Are you someone with a large amount of photographs you would love to scan and turn into digital files? Problem is, you just haven’t because you’re afraid it’s going to take way too long!!
If this sounds like you, I would like to introduce you to Steven Seelig who has been scanning his photos in a way that could potentially save you a lot of time!
After reading my post “How Quickly You Could Scan Your Entire Photo Collection — What I Discovered From My First Week of Scanning,” Steven left a comment detailing his own scanning experience.
I was immediately hooked when I read not only had he already scanned almost 12,000 slides himself, and hired someone to convert 150 50-foot reels of 8mm and Super 8mm “home movies” to high definition videos, but he also had just recently started what he considered to be his most challenging project yet — scanning his old photographic prints.
What’s interesting about Steven’s current project is that he says his system of scanning allows him to scan 143 paper photos in 68 minutes.
Now did that just compute with you? Let me pause in case it didn’t. He didn’t say in a week, or even a day; he told us he had just scanned over 140 photos in just a little over an hour!
And he’s not talking about using an inferior and cheaply made “sheet feeding” motorized scanner. This is a workflow for quality flatbed scanners and using adequately high DPI settings.
How to Scan 2 Photos Every Minute
Steven and I traded a couple comments back and forth before I decided his method was something that a lot of people might be interested in knowing more about. I wanted to make a short post out of it so I emailed him to see how he felt about that idea and if he would be willing to share a couple photographs of his scanner setup so everyone could see what his workspace looked like.
Before I knew it, he had already shot, narrated, edited and uploaded a 10-minute video showing off every detail of the process!
What I love about his video is that he doesn’t just tell you that he does “x” and “y” and then wishes you good luck with your own project. No, not at all. Right in his own home office, Steven walks us through step-by-step what he does and why he decided to do it this way, from the beginning to the end of the scanning process.
If you think you’re too technologically challenged, too young, too old, or your computer workspace is too small, or your scanner isn’t the highest rated one, or even that you’re just too busy to ever scan all of your photos hibernating in the back of your closet … then you’re going to love his video!
Alright, so check this out:
(Problems playing video? Click here)
Transcription of Video::
Curtis asked me to take a photograph of my two-scanner setup for print scanning. On the far left you can see an Epson Perfection 2450, which I purchased in the late 90s. Next it is Java to keep me going. Next to it are 6 TB of Western Digital passport drives, which I use for storage. Then next in the middle is my iMac which is about a year and a half old. Then my Mac book Pro retina display, computer laptop.
Next to the laptop you can see about 14 TB of backup drives. Behind the red chair you see the Epson Artisan 835 and in the upper right you can see a HP LaserJet 6MP printer which I purchased in the mid-90s so it’s rapidly approaching 20 years of age.

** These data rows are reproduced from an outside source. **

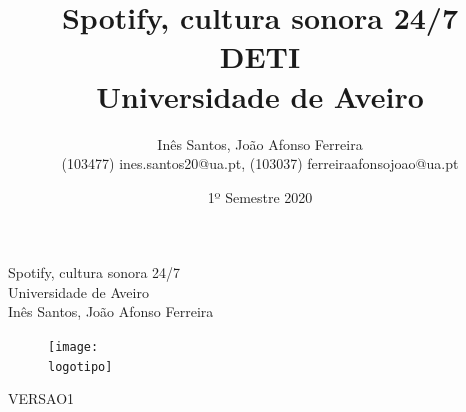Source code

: \documentclass{report}
\begin{document}
%
\def\titulo{Spotify, cultura sonora 24/7}
\def\data{1º Semestre 2020}
\def\autores{Inês Santos, João Afonso Ferreira}
\def\autorescontactos{(103477) ines.santos20@ua.pt, (103037) ferreiraafonsojoao@ua.pt}
\def\versao{VERSAO}
\def\departamento{DETI}
\def\empresa{Universidade de Aveiro}
\def\logotipo{Imagens/ua.pdf}
%
%
\renewcommand{\contentsname}{Índice}
\begin{titlepage}

\begin{center}
%
\vspace*{50mm}
%
{\Huge \titulo}\\ 
%
\vspace{10mm}
%
{\Large \empresa}\\
%
\vspace{10mm}
%
{\LARGE \autores}\\ 
%
\vspace{30mm}
%
\begin{figure}
\center
\texttt{[image: \\logotipo]}
\end{figure}
%
\vspace{30mm}
\end{center}
%
\begin{flushright}
\versao 1
\end{flushright}
\end{titlepage}

\title{%
{\Huge\textbf{\titulo}}\\
{\Large \departamento\\ \empresa}
}
%
\author{%
    \autores \\
    \autorescontactos
}
%
\date{\data}
%
\maketitle
%
%
\tableofcontents %
\listoffigures %
\listoftables %
\end{document}
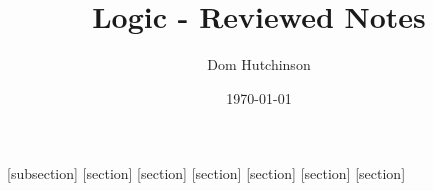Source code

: \documentclass[11pt,a4paper]{article}
\begin{document}
\pagestyle{fancy}
\setlength\parindent{0pt}
\allowdisplaybreaks

\renewcommand{\headrulewidth}{0pt}


\title{Logic - Reviewed Notes}
\author{Dom Hutchinson}
\date{\today}
\maketitle

\fancyhead[R]{\today}

[subsection]
[section]
[section]
[section]
[section]
[section]
[section]

\newcommand{\dotprod}[0]{\boldsymbol{\cdot}}
\newcommand{\cosech}[0]{\mathrm{cosech}\ }
\newcommand{\cosec}[0]{\mathrm{cosec}\ }
\newcommand{\sech}[0]{\mathrm{sech}\ }
\newcommand{\prob}[0]{\mathbb{P}}
\newcommand{\nats}[0]{\mathbb{N}}
\newcommand{\cov}[0]{\mathrm{Cov}}
\newcommand{\var}[0]{\mathrm{Var}}
\newcommand{\expect}[0]{\mathbb{E}}
\newcommand{\reals}[0]{\mathbb{R}}
\newcommand{\integers}[0]{\mathbb{Z}}
\newcommand{\indicator}[0]{\mathds{1}}
\newcommand{\nb}[0]{\textit{N.B.} }
\newcommand{\ie}[0]{\textit{i.e.} }
\newcommand{\eg}[0]{\textit{e.g.} }
\newcommand{\X}[0]{\textbf{X}}
\newcommand{\x}[0]{\textbf{x}}
\newcommand{\iid}[0]{\overset{\text{iid}}{\sim}}
\newcommand{\proved}[0]{$\hfill\square$\\}
\newcommand{\LL}[0]{\mathcal{L}}
\newcommand{\M}[0]{\mathfrak{M}}
\newcommand{\I}[0]{\mathfrak{I}}
\end{document}

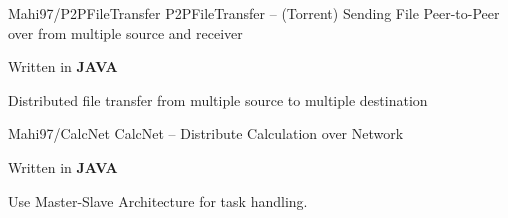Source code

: \begin{cventries}

    \cventry
    {Mahi97/P2PFileTransfer} %
    {P2PFileTransfer -- (Torrent) Sending File Peer-to-Peer over from multiple source and receiver} %
    {} %
    {} %
    {
      \begin{cvitems} %
        \item {Written in \textbf{JAVA}}
        \item {Distributed file transfer from multiple source to multiple destination}
      \end{cvitems}
    }

    
    \cventry
    {Mahi97/CalcNet} %
    {CalcNet -- Distribute Calculation over Network} %
    {} %
    {} %
    {
      \begin{cvitems} %
        \item {Written in \textbf{JAVA}}
        \item {Use Master-Slave Architecture for task handling.}
      \end{cvitems}
    }






\end{cventries}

And then you can see the slots in the blinds so I know how much snow were getting at this particular time.
All of this equipment was purchased to support my home office and personal use as well as my photography business. The only exception to that is the Epson Perfection 2450 which I did in fact purchase for the purpose of scanning photographs quite a while ago; so it’s hard for me to look at the cost of this scanning project because most of the equipment is being used for other purposes as well.
Next I will show you a screen recording of the laptop scanner with Image Capture running. I just starting the overview scan as you can see and there are five pictures that will come up and as they come up then you can also see how they have been segmented fairly quickly.
And you can see how they are all very well segmented, except I like to keep the white borders around the older pictures as part of the historical recording, but you can draw those out pretty easily if you have them. Or if you don’t want to the white borders, there are sometimes updates and things like that on it, you could just leave the actual specific image in the segmented area. But I tend to collect them. And it slows you down a little bit but if you have a lot of those but it is usually not too difficult.
The other thing to notice is that the pictures aren’t particularly well-aligned but Image capture has recognize that they are rotated a little bit and corrects that, capture sequence so that they come out horizontally based on the lines that have been drawn. And after I’ve corrected all of that information from the overview image, then all I have to do is finish this first. And you can see that date on the picture; that is why I like to capture the white borders ok.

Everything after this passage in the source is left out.